Tietokannan hallinta - exercise 2/spring 2002

Database management, Spring 2002, Exercise 2 (8.-12.4.)

The minimum requirement for active attendance: 3 tasks done

1. Assume that the relation PROJECT (in the COMPANY database) is implemented as a) a heap file, b) an ordered (sorted) file. Explain how is the query

   select * from PROJECT where PNUMBER > 10 and PNUMBER < 21;

executed. In b you should find two different principles for the execution.

2. A hash file structure contains B = 10 buckets. The hash key is integer-valued and the hash function h is defined by the equation h(v) = v mod B. A disk block can hold three records of the file.

a) Give the contents of the file structure when records with the keys 60, 86, 40, 18, 92, 50, 30, 22, 36, 35, 46, 66, 11, 15, 65, 32, 76, 16, 21, 56 (in this order) have first been inserted into the file and when the records with keys 18, 40, 46, and 56 have then been deleted from the file.

b) What is the average number of disk accesses for a search with a random key after the insertions? What is the same average after the deletions?

3. What attributes of the relations in the COMPANY database are a) suitable, b) unsuitable as a hash key?
c) Give three examples of different kind of hash functions for some attribute regarded suitable.
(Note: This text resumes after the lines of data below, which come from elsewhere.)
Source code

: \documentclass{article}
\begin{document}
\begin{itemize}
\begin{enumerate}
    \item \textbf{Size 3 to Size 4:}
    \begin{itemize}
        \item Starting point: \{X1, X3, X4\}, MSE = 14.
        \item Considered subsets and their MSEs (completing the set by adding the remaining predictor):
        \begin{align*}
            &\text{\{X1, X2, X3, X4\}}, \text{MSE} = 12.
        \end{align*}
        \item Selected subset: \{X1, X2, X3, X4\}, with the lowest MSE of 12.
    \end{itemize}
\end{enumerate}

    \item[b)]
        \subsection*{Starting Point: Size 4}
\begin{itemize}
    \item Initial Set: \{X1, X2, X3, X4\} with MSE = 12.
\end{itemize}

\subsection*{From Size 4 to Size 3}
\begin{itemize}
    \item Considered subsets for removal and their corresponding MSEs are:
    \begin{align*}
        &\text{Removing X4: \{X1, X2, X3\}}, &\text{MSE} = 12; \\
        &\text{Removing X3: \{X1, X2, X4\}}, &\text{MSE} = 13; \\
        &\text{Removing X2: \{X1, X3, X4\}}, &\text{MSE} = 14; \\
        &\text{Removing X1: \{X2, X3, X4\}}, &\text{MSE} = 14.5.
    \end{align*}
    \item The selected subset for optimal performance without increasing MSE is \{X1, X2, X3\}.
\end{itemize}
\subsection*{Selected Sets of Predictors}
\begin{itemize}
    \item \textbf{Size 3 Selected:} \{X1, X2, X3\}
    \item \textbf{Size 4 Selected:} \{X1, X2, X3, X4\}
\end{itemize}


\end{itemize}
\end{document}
4. The relation WORKS_ON is implemented as a hash-based file, with ESSN as the hash key. How would you execute the following query? How many disk accesses it requires? How much buffer space is needed?
(Obs. The query and the implementation structure of the relation are quite (even "too" ?) closely compatible here - at least if we think the other uses the relation may have. The purpose of this special case is only to point out how hash structure could be used.)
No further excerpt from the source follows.